Responding to the economic fallout from the COVID-19 pandemic, South Korea’s middle-income households reduced private spending more sharply than those in the higher and lower income brackets, state-run think tank the Korea Development Institute said on May 17.

Households in the middle of the income distribution spectrum -- the third quintile, which earn 40 percent to 60 percent of the median income -- saw their consumption expenditures shrink 6.8 percent on-year in 2020, the KDI said in its report on the impact of the COVID-19 pandemic on household spending. This was far above the average 2.8 percent cut for the population as a whole.

Economists divide the population into five equal income groups, called quintiles. People in the first quintile earn the least, and those in the fifth bring in the most.

Households in the fourth quintile -- the upper 20 to 40 percent income range, also generally considered part of the middle class -- saw a 4.2 percent decrease in household spending in the same year. This was higher than the figure for the second quintile, or the bottom 20 to 40 percent, which posted 3.3 percent.

On the contrary, households in the highest and lowest brackets were less likely to tighten their belts, with the top 20 percent decreasing private consumption a mere 0.8 percent, while the bottom 20 percent increased their spending 2.8 percent.

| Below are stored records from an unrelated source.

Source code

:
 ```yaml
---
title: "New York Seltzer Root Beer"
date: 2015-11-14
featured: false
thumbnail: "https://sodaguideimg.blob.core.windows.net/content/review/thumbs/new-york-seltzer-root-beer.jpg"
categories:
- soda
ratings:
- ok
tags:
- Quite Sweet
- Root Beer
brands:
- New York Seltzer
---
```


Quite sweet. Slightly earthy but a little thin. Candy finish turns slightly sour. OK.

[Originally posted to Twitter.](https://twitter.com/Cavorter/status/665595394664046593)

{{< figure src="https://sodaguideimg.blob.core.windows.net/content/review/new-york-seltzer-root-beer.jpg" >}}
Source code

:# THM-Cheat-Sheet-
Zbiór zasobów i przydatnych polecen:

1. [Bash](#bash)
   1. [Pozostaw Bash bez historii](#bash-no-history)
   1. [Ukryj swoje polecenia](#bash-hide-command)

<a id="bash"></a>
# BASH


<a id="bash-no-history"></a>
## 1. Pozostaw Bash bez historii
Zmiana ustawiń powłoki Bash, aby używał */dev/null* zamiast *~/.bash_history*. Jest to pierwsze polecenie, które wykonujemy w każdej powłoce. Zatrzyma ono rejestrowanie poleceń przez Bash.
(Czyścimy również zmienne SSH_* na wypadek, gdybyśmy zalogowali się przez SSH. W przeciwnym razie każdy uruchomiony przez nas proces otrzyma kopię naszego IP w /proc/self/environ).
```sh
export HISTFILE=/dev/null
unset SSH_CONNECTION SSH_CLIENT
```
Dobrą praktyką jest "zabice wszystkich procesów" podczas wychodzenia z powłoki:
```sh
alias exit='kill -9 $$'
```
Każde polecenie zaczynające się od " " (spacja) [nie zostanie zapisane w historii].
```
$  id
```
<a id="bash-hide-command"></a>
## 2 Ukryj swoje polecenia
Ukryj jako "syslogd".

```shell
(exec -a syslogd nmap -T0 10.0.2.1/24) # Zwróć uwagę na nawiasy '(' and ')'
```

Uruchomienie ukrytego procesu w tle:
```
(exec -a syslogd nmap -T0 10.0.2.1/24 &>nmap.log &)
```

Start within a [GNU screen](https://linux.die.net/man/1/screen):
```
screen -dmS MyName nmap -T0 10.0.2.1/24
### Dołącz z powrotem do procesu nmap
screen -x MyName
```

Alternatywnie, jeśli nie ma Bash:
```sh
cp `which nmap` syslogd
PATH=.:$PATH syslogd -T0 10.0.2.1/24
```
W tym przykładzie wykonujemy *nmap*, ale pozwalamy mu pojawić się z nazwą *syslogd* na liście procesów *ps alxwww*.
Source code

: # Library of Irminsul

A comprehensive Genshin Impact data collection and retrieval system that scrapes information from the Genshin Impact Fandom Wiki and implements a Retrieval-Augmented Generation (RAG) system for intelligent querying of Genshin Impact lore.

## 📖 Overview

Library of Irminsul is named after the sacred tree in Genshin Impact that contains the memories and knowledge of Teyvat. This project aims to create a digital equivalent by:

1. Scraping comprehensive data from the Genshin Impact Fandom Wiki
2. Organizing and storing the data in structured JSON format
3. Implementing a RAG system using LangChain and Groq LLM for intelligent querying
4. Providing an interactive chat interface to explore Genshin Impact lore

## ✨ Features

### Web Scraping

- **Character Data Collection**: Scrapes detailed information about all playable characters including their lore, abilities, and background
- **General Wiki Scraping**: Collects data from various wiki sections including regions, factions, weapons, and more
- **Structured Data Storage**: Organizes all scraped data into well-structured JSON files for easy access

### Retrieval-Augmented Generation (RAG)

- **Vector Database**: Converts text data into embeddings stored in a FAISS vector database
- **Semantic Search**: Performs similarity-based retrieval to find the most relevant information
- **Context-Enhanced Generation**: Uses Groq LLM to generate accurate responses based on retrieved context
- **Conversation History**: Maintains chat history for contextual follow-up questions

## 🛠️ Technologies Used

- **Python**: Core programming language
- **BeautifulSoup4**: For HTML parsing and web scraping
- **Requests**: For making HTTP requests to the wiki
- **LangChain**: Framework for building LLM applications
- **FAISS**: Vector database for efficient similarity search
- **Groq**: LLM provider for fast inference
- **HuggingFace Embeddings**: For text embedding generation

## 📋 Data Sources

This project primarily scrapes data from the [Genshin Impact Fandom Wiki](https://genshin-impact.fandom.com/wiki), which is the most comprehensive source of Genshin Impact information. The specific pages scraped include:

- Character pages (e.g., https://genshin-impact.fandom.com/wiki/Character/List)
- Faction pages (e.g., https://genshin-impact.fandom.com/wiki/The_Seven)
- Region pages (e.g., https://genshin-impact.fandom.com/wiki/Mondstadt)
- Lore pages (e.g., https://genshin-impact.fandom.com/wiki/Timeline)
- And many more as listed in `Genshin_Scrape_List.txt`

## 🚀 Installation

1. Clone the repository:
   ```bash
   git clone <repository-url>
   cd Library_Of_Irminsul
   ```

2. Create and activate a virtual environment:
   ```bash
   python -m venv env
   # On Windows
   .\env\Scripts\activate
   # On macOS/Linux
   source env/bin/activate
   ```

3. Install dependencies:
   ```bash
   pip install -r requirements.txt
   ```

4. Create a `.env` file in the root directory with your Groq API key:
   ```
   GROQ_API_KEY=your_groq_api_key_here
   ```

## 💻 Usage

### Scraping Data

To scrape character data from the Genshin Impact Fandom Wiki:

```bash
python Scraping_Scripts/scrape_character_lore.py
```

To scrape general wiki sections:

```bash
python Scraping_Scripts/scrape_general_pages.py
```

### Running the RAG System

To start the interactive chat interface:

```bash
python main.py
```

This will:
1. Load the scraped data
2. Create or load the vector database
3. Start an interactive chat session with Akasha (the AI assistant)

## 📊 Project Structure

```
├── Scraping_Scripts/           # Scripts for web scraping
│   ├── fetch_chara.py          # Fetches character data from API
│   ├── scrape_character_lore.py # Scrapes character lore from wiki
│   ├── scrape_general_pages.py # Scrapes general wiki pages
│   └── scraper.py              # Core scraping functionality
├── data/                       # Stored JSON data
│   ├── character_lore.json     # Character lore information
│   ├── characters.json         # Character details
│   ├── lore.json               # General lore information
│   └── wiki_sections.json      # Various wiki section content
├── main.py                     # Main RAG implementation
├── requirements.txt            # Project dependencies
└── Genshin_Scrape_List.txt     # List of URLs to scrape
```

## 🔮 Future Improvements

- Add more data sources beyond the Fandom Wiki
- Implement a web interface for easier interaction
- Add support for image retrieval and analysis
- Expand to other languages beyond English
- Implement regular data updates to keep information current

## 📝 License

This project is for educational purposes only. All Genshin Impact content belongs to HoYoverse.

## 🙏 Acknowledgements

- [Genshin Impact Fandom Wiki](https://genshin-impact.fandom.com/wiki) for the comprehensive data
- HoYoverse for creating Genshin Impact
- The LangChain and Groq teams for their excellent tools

Families belonging to the lower income brackets could spend more as their disposable income gained at a faster pace than those of middle-income households, largely due to the government’s financial stimulus packages, including selective cash handouts that targeted vulnerable social groups, the report explained.

While the disposable income of the first and second quintiles rose 7.5 percent and 4.6 percent, respectively, that of the third and fourth quintiles advanced less than 2 percent.

Disposable income is what is left of people’s salaries after they pay taxes and buy necessary goods and services, including food and shelter.

“People in the middle income bracket were most affected by the economic shock of the COVID-19 crisis throughout last year. It seems that they have responded to the protracted pandemic by reducing consumer spending, while increasing savings,” said Nam Chang-woo, a researcher at the KDI.